Mais, en tant que ministre, je ne demande pas à mes services d'aller au-delà de ce qu'impose la loi : cela pourrait également m'être reproché.
Si la loi est modifiée, ou si la DITP change ses règles, je m'y conformerais volontiers.
Sur le site internet de votre ministère, on peut lire que « la stratégie nationale de santé constitue le cadre de la politique de santé en France ».
Dès lors, pourquoi avoir confié son évaluation à un cabinet de conseil - McKinsey - qui a reçu trois commandes en 2021 - janvier, juillet et octobre - pour un montant global de 1,12 million d'euros ? Quel a été l'apport de ce travail ? Quelles conséquences en ont-elles été tirées ?
Je pense qu'il s'agit d'une aide ponctuelle dans une période compliquée. Je ne connais pas du tout le détail de cette prestation.
Nous avons eu besoin d'aide dans la période, avec toutes les transformations et réformes à mener : monter 700 lits de réanimation, recruter et former 6 000 infirmières et aides-soignantes supplémentaires, décloisonner, regrouper... Les missions ne manquent pas.

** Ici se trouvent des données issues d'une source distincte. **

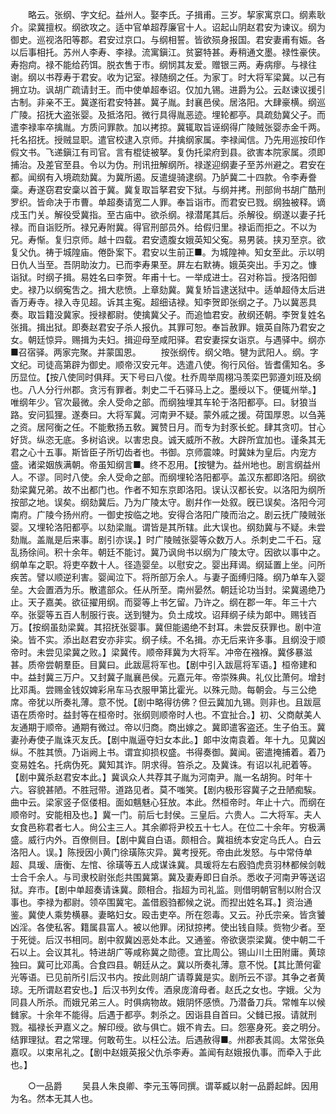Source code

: <!-- { "loadSidebar": true } -->
　　略云。张纲、字文纪。益州人。娶李氏。子揖甫。三岁。挈家寓京口。纲素耿介。梁冀擅权。纲欲攻之。适中官单超荐廉官十人。诏起山阴赵君安为谏议。纲为御史。巡视洛阳等郡。君安过京口。与纲相誓。皆欲殒身报国。君安妻甫有娠。各以后事相托。苏州人李寿、李禄。流寓鎭江。贫窭特甚。寿稍通文墨。禄性豪侠。寿抱疴。禄不能给药饵。脱衣售于市。纲悯其友爱。赠银三两。寿病瘳。与禄往谢。纲以书荐寿于君安。收为记室。禄随纲之任。为家丁。时大将军梁冀。以己有拥立功。讽胡广疏请封王。而中使单超奉诏。仅加九锡。进爵为公。云赵谏议援引古制。非亲不王。冀遂衔君安特甚。冀子胤。封襄邑侯。居洛阳。大肆豪横。纲巡广陵。招抚大盗张婴。及抵洛阳。微行具得胤恶迹。埋轮都亭。具疏劾冀父子。而遣李禄率卒擒胤。方质问罪款。加以拷掠。冀辄取旨诬纲得广陵贼张婴赤金千两。托名招抚。授贼显职。遣官校逮入京师。幷擒纲家属。李禄闻信。乃先用巡按印作假文书。飞递鎭江有司官。言有棍徒被拏。复伪托梁府到县。欲害本院家属。须即捕治。及差官至县。令以为伪。刑讯扭解纲所。禄遂迎纲妻子至苏州避之。君安在都。闻纲有入境疏劾冀。为冀所遏。反遣缇骑逮纲。乃胪冀二十四款。令李寿誊稾。寿遂窃君安稾以首于冀。冀复取旨拏君安下狱。与纲并拷。刑部尙书胡广酷刑罗织。皆命决于市曹。单超奏请宽二人罪。奉旨诣市。而君安已戮。纲独被释。谪戍玉门关。解役受冀指。至古庙中。欲杀纲。禄潜尾其后。杀解役。纲遂以妻子托禄。而自诣贬所。禄兄寿附冀。得官刑部员外。给假归里。禄诟而拒之。不以为兄。寿惭。复归京师。越十四载。君安遗腹女娥英知父寃。易男装。挟刃至京。欲复父仇。祷于城隍庙。倦卧案下。君安以生前正■。为城隍神。知女至此。示以明日仇人当至。吾阴助汝力。已而李寿果至。屛左右默祷。娥英突出。手刃之。慷 诣狱。时纲子揖。易姓名曰李贺。年甫十七。一举成进士。召对称旨。授洛阳御史。禄乃以纲寃吿之。揖大悲愤。上章劾冀。冀复矫旨逮送狱中。适单超侍太后进香万寿寺。禄入寺见超。诉其主寃。超细诘禄。知李贺即张纲之子。乃以冀恶具奏。取旨籍没冀家。授禄都尉。使擒冀父子。而追恤君安。赦纲还朝。李贺复姓名张揖。揖出狱。即奏赵君安子杀人报仇。其罪可恕。奉旨赦罪。娥英自陈乃君安之女。朝廷惊异。赐揖为夫妇。揖迎母至咸阳驿。君安妻探女诣京。与遇驿中。纲亦■召宿驿。两家完聚。并蒙国恩。 
　　按张纲传。纲父皓。犍为武阳人。纲。字文纪。司徒高第辟为御史。顺帝汉安元年。选遣八使。徇行风俗。皆耆儒知名。多历显位。【按八使同时俱拜。天下号曰八俊。杜乔周举周栩冯羡栾巴郭遵刘班及纲也。八人分行州郡。贪污有罪者。刺史二千石驿马上之。墨绶以下。便辄州举。】唯纲年少。官次最微。余人受命之部。而纲独埋其车轮于洛阳都亭。曰。豺狼当路。安问狐狸。遂奏曰。大将军冀。河南尹不疑。蒙外戚之援。荷国厚恩。以刍荛之资。居阿衡之任。不能敷扬五敎。翼赞日月。而专为封豕长蛇。肆其贪叨。甘心好货。纵恣无底。多树谄谀。以害忠良。诚天威所不赦。大辟所宜加也。谨条其无君之心十五事。斯皆臣子所切齿者也。书御。京师震竦。时冀妹为皇后。内宠方盛。诸梁姻族满朝。帝虽知纲言■。终不忍用。【按犍为。益州地也。剧言纲益州人。不谬。同时八使。余人受命之部。而纲埋轮洛阳都亭。盖汉东都即洛阳。纲欲劾梁冀兄弟。故不出都门也。作者不知东京即洛阳。误认汉都长安。以洛阳为纲所按部之地。误矣。纲劾冀后。乃为广陵太守。剧幷作一处叙。旣已误矣。洛阳今河南府。广陵今扬州府。一御史按临之地。安得合洛阳广陵而治之。剧云抚广陵贼张婴。又埋轮洛阳都亭。以劾梁胤。谓皆是其所辖。此大误也。纲劾冀与不疑。未尝劾胤。盖胤是后来事。剧引亦误。】时广陵贼张婴等众数万人。杀刺史二千石。寇乱扬徐间。积十余年。朝廷不能讨。冀乃讽尙书以纲为广陵太守。因欲以事中之。纲单车之职。将吏卒数十人。径造婴垒。以慰安之。婴出拜谒。纲延置上坐。问所疾苦。譬以顺逆利害。婴闻泣下。将所部万余人。与妻子面缚归降。纲乃单车入婴垒。大会置酒为乐。散遣部众。任从所至。南州晏然。朝廷论功当封。梁冀遏绝乃止。天子嘉美。欲征擢用纲。而婴等上书乞留。乃许之。纲在郡一年。年三十六卒。张婴等五百人制服行丧。送到犍为。负土成坟。诏拜纲子续为郞中。赐钱百万。【按纲虽劾梁冀。其招抚张婴事。冀但能遏绝不封耳。未尝反获罪也。剧中渲染。皆不实。添出赵君安亦非实。纲子续。不名揖。亦无后来许多事。且纲没于顺帝时。未尝见梁冀之败。】梁冀传。顺帝拜冀为大将军。冲帝在襁褓。冀侈暴滋甚。质帝尝朝羣臣。目冀曰。此跋扈将军也。【剧中引入跋扈将军语。】桓帝建和中。益封冀三万户。又封冀子胤襄邑侯。元嘉元年。帝崇殊典。礼仪比萧何。增封比邓禹。尝赐金钱奴婢彩帛车马衣服甲第比霍光。以殊元勋。每朝会。与三公绝席。帝犹以所奏礼薄。意不悦。【剧中略得彷佛？但云冀加九锡。则非也。且跋扈语在质帝时。益封等在桓帝时。张纲则顺帝时人也。不宜扯合。】初、父商献美人友通期于顺帝。通期有微过。帝以归商。商出嫁之。冀即遣客盗还。生子伯玉。冀妻孙寿使子胤诛灭友氏。【剧中胤逼夺妇女本此。】郞中汝南袁着。年十九。见冀凶纵。不胜其愤。乃诣阙上书。谓宜抑损权盛。书得奏御。冀闻。密遣掩捕着。着乃变易姓名。托病伪死。冀知其诈。阴求得。笞杀之。及冀诛。有诏以礼祀着等。【剧中冀杀赵君安本此。】冀讽众人共荐其子胤为河南尹。胤一名胡狗。时年十六。容貌甚陋。不胜冠带。道路见者。莫不嗤笑。【剧内极形容冀子之丑陋痴騃。曲中云。梁家竖子伛偻相。面如魑魅心狂放。本此。然桓帝时。年止十六。而纲在顺帝时。安能相及也。】冀一门。前后七封侯。三皇后。六贵人。二大将军。夫人女食邑称君者七人。尙公主三人。其余卿将尹校五十七人。在位二十余年。穷极满盛。威行内外。百僚侧目。【剧中冀自白语。颇相合。冀祖统本安定乌氏人。白云洛阳人。误。】陈授因小黄门徐璜陈灾异。冀考授死。帝由此发怒。与中常侍单超、具瑗、唐衡、左悺、徐璜等五人成谋诛冀。具瑗将左右廏驺虎贲羽林都候剑戟士合千余人。与司隶校尉张彪共围冀第。冀及妻寿即日自杀。悉收子河南尹等送诏狱。弃市。【剧中单超奏请诛冀。颇相合。指超为司礼监。则借明朝官制以附合汉事也。李禄为都尉。领卒围冀宅。盖借廏驺都候之说。而揑出姓名耳。】资治通鉴。冀使人乘势横暴。妻略妇女。殴击吏卒。所在怨毒。又云。孙氏宗亲。皆贪饕凶淫。各使私客。籍属县富人。被以他罪。闭狱掠拷。使出钱自赎。赀物少者。至于死徙。后汉书相同。剧中叙冀凶恶处本此。又通鉴。帝欲褒崇梁冀。使中朝二千石以上。会议其礼。特进胡广等咸称冀之勋德。宜比周公。锡山川土田附庸。黄琼独曰。冀可比邓禹。合食四县。朝廷从之。冀以所奏礼薄。意不悦。【其比萧何霍光等语。已见前所引后汉书内。按此则胡广请尊冀是实。剧所云不谬。其争之者黄琼。无所谓赵君安也。】后汉书列女传。酒泉庞淯母者。赵氏之女也。字娥。父为同县人所杀。而娥兄弟三人。时俱病物故。娥阴怀感愤。乃潜备刀兵。常帷车以候雠家。十余年不能得。后遇于都亭。刺杀之。因诣县自首曰。父雠已报。请就刑戮。福禄长尹嘉义之。解印绶。欲与俱亡。娥不肯去。曰。怨塞身死。妾之明分。结罪理狱。君之常理。何敢苟生。以枉公法。后遇赦得■。州郡表其闾。太常张奂嘉叹。以束帛礼之。【剧中赵娥英报父仇杀李寿。盖闻有赵娥报仇事。而牵入于此也。】 


　　○一品爵 
　　吴县人朱良卿、李元玉等同撰。谓莘臧以射一品爵起衅。因用为名。然本无其人也。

Je ne sais pas de quoi il retourne, mais vous trouverez tous les détails souhaités dans les documents que je vous ai adressés. Je ne suis pas étonné que nous ayons eu besoin d'une mission d'appui dans cette période.
C'est une information que nous avons trouvée sur le site internet du ministère.
S'il s'agit d'une mission de conseil diligentée par mon ministère, vous trouverez tous les détails souhaités au sein des pièces que je vous ai adressées.
Merci, monsieur le ministre.
La réunion est close à 19 h 30.
Ce point de l'ordre du jour a fait l'objet d'une captation vidéo qui est disponible en ligne sur le site du Sénat.